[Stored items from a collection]
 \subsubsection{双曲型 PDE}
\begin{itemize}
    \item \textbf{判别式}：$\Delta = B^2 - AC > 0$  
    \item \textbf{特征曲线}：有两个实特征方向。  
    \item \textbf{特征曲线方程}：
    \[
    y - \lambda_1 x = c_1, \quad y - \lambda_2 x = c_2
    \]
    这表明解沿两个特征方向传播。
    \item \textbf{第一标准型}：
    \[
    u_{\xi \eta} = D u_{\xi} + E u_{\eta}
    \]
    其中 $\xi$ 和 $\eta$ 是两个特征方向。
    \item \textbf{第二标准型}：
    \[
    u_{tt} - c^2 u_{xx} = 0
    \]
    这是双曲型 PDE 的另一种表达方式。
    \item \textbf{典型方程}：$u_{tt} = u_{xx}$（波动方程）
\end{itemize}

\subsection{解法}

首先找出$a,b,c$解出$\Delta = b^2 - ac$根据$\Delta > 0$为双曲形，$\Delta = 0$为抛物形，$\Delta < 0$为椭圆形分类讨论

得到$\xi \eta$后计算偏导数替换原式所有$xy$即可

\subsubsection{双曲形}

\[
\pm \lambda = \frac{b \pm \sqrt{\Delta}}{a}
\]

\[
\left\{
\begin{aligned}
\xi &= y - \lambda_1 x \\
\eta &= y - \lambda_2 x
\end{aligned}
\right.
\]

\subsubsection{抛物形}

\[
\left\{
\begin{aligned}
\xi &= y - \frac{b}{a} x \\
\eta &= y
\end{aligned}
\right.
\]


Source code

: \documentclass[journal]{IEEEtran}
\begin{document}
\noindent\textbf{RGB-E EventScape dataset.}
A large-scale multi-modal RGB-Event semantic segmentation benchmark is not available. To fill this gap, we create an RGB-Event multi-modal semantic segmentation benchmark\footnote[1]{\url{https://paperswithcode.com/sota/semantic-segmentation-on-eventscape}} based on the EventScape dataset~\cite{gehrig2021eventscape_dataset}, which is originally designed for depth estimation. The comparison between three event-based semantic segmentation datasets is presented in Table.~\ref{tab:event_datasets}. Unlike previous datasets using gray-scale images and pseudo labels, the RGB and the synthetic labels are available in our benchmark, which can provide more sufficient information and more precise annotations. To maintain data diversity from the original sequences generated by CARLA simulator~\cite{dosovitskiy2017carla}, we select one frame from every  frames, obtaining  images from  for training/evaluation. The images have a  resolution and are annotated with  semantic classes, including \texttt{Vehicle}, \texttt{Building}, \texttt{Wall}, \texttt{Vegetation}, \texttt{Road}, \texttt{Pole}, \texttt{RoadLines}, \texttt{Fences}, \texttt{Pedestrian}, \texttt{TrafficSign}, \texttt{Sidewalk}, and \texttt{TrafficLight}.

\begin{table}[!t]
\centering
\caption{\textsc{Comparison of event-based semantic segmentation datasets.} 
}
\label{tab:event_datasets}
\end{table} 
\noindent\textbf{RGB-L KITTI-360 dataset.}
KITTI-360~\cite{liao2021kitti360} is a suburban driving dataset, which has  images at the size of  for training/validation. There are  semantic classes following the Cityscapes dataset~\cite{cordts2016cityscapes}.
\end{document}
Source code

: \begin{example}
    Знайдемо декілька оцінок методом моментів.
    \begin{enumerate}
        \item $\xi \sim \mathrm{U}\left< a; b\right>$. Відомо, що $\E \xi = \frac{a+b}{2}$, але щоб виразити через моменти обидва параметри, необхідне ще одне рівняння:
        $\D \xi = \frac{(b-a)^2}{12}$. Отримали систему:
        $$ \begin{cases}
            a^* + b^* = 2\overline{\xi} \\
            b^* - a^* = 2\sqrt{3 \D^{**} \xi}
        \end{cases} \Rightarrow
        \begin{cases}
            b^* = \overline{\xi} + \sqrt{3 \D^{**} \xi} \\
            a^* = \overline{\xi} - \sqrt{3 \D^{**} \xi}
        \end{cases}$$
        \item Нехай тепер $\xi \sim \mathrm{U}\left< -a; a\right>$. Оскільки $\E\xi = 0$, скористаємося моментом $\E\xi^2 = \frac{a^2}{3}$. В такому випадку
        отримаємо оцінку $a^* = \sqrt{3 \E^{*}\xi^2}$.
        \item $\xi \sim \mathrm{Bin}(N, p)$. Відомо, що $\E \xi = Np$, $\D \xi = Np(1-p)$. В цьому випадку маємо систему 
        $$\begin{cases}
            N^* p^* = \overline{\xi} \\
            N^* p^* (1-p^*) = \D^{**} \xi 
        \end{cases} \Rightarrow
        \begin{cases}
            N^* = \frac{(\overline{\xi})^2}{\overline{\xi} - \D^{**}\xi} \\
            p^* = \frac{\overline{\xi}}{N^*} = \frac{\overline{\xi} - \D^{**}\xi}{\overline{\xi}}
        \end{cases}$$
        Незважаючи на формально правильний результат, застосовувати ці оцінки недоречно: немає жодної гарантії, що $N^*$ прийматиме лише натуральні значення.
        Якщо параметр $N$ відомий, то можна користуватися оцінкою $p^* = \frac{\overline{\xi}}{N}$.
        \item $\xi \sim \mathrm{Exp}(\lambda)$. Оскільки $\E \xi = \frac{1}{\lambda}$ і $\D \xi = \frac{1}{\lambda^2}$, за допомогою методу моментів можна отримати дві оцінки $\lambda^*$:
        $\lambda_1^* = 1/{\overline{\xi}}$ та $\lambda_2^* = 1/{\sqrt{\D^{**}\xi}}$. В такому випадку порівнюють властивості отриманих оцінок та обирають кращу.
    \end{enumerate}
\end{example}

◆ To do
Write every record out again, unaltered.

◆ Response
 \subsubsection{双曲型 PDE}
\begin{itemize}
    \item \textbf{判别式}：$\Delta = B^2 - AC > 0$  
    \item \textbf{特征曲线}：有两个实特征方向。  
    \item \textbf{特征曲线方程}：
    \[
    y - \lambda_1 x = c_1, \quad y - \lambda_2 x = c_2
    \]
    这表明解沿两个特征方向传播。
    \item \textbf{第一标准型}：
    \[
    u_{\xi \eta} = D u_{\xi} + E u_{\eta}
    \]
    其中 $\xi$ 和 $\eta$ 是两个特征方向。
    \item \textbf{第二标准型}：
    \[
    u_{tt} - c^2 u_{xx} = 0
    \]
    这是双曲型 PDE 的另一种表达方式。
    \item \textbf{典型方程}：$u_{tt} = u_{xx}$（波动方程）
\end{itemize}

\subsection{解法}

首先找出$a,b,c$解出$\Delta = b^2 - ac$根据$\Delta > 0$为双曲形，$\Delta = 0$为抛物形，$\Delta < 0$为椭圆形分类讨论

得到$\xi \eta$后计算偏导数替换原式所有$xy$即可

\subsubsection{双曲形}

\[
\pm \lambda = \frac{b \pm \sqrt{\Delta}}{a}
\]

\[
\left\{
\begin{aligned}
\xi &= y - \lambda_1 x \\
\eta &= y - \lambda_2 x
\end{aligned}
\right.
\]

\subsubsection{抛物形}

\[
\left\{
\begin{aligned}
\xi &= y - \frac{b}{a} x \\
\eta &= y
\end{aligned}
\right.
\]


Source code

: \documentclass[journal]{IEEEtran}
\begin{document}
\noindent\textbf{RGB-E EventScape dataset.}
A large-scale multi-modal RGB-Event semantic segmentation benchmark is not available. To fill this gap, we create an RGB-Event multi-modal semantic segmentation benchmark\footnote[1]{\url{https://paperswithcode.com/sota/semantic-segmentation-on-eventscape}} based on the EventScape dataset~\cite{gehrig2021eventscape_dataset}, which is originally designed for depth estimation. The comparison between three event-based semantic segmentation datasets is presented in Table.~\ref{tab:event_datasets}. Unlike previous datasets using gray-scale images and pseudo labels, the RGB and the synthetic labels are available in our benchmark, which can provide more sufficient information and more precise annotations. To maintain data diversity from the original sequences generated by CARLA simulator~\cite{dosovitskiy2017carla}, we select one frame from every  frames, obtaining  images from  for training/evaluation. The images have a  resolution and are annotated with  semantic classes, including \texttt{Vehicle}, \texttt{Building}, \texttt{Wall}, \texttt{Vegetation}, \texttt{Road}, \texttt{Pole}, \texttt{RoadLines}, \texttt{Fences}, \texttt{Pedestrian}, \texttt{TrafficSign}, \texttt{Sidewalk}, and \texttt{TrafficLight}.

\begin{table}[!t]
\centering
\caption{\textsc{Comparison of event-based semantic segmentation datasets.} 
}
\label{tab:event_datasets}
\end{table} 
\noindent\textbf{RGB-L KITTI-360 dataset.}
KITTI-360~\cite{liao2021kitti360} is a suburban driving dataset, which has  images at the size of  for training/validation. There are  semantic classes following the Cityscapes dataset~\cite{cordts2016cityscapes}.
\end{document}
Source code

: \begin{example}
    Знайдемо декілька оцінок методом моментів.
    \begin{enumerate}
        \item $\xi \sim \mathrm{U}\left< a; b\right>$. Відомо, що $\E \xi = \frac{a+b}{2}$, але щоб виразити через моменти обидва параметри, необхідне ще одне рівняння:
        $\D \xi = \frac{(b-a)^2}{12}$. Отримали систему:
        $$ \begin{cases}
            a^* + b^* = 2\overline{\xi} \\
            b^* - a^* = 2\sqrt{3 \D^{**} \xi}
        \end{cases} \Rightarrow
        \begin{cases}
            b^* = \overline{\xi} + \sqrt{3 \D^{**} \xi} \\
            a^* = \overline{\xi} - \sqrt{3 \D^{**} \xi}
        \end{cases}$$
        \item Нехай тепер $\xi \sim \mathrm{U}\left< -a; a\right>$. Оскільки $\E\xi = 0$, скористаємося моментом $\E\xi^2 = \frac{a^2}{3}$. В такому випадку
        отримаємо оцінку $a^* = \sqrt{3 \E^{*}\xi^2}$.
        \item $\xi \sim \mathrm{Bin}(N, p)$. Відомо, що $\E \xi = Np$, $\D \xi = Np(1-p)$. В цьому випадку маємо систему 
        $$\begin{cases}
            N^* p^* = \overline{\xi} \\
            N^* p^* (1-p^*) = \D^{**} \xi 
        \end{cases} \Rightarrow
        \begin{cases}
            N^* = \frac{(\overline{\xi})^2}{\overline{\xi} - \D^{**}\xi} \\
            p^* = \frac{\overline{\xi}}{N^*} = \frac{\overline{\xi} - \D^{**}\xi}{\overline{\xi}}
        \end{cases}$$
        Незважаючи на формально правильний результат, застосовувати ці оцінки недоречно: немає жодної гарантії, що $N^*$ прийматиме лише натуральні значення.
        Якщо параметр $N$ відомий, то можна користуватися оцінкою $p^* = \frac{\overline{\xi}}{N}$.
        \item $\xi \sim \mathrm{Exp}(\lambda)$. Оскільки $\E \xi = \frac{1}{\lambda}$ і $\D \xi = \frac{1}{\lambda^2}$, за допомогою методу моментів можна отримати дві оцінки $\lambda^*$:
        $\lambda_1^* = 1/{\overline{\xi}}$ та $\lambda_2^* = 1/{\sqrt{\D^{**}\xi}}$. В такому випадку порівнюють властивості отриманих оцінок та обирають кращу.
    \end{enumerate}
\end{example}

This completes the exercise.